*INSTRUCTIONS TO FOLLOW*
The expected output is each line below containing "closure", copied in full.

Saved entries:
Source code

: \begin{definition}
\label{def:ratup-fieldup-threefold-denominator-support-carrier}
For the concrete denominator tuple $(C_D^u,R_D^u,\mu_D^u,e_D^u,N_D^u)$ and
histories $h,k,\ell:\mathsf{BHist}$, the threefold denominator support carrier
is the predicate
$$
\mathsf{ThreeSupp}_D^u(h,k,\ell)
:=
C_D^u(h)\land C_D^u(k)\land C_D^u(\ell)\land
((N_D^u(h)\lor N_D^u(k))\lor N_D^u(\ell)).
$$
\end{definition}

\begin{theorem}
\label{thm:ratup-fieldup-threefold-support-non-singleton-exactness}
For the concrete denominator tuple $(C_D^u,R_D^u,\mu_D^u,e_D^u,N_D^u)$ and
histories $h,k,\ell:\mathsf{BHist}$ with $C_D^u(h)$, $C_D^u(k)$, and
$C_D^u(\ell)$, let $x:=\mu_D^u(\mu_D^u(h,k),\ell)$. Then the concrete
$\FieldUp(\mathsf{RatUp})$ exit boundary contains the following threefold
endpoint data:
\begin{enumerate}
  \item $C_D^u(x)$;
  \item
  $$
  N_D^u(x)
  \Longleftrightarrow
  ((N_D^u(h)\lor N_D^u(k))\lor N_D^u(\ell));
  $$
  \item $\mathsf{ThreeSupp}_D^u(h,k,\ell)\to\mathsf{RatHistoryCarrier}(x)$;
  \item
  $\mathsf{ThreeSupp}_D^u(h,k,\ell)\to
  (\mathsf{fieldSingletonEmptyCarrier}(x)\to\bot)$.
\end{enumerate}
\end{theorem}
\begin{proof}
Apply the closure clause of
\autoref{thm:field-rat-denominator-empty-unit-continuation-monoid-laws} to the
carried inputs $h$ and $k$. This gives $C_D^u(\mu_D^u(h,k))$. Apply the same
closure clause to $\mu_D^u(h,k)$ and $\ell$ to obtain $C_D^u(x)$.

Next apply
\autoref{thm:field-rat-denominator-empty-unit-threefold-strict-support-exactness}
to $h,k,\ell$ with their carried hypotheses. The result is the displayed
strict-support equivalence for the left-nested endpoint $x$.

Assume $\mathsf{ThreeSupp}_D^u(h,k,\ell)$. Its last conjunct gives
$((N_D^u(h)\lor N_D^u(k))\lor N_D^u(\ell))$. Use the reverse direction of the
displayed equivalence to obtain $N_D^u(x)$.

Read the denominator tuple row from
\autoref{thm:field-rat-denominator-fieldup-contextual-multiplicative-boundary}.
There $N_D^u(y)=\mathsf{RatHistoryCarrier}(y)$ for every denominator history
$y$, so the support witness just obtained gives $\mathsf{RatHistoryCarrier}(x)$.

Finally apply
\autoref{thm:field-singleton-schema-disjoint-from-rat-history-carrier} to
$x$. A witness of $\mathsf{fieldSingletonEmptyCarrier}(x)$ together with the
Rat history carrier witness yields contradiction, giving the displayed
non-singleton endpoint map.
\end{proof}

*ANSWER BOX*
Apply the closure clause of
closure clause to $\mu_D^u(h,k)$ and $\ell$ to obtain $C_D^u(x)$.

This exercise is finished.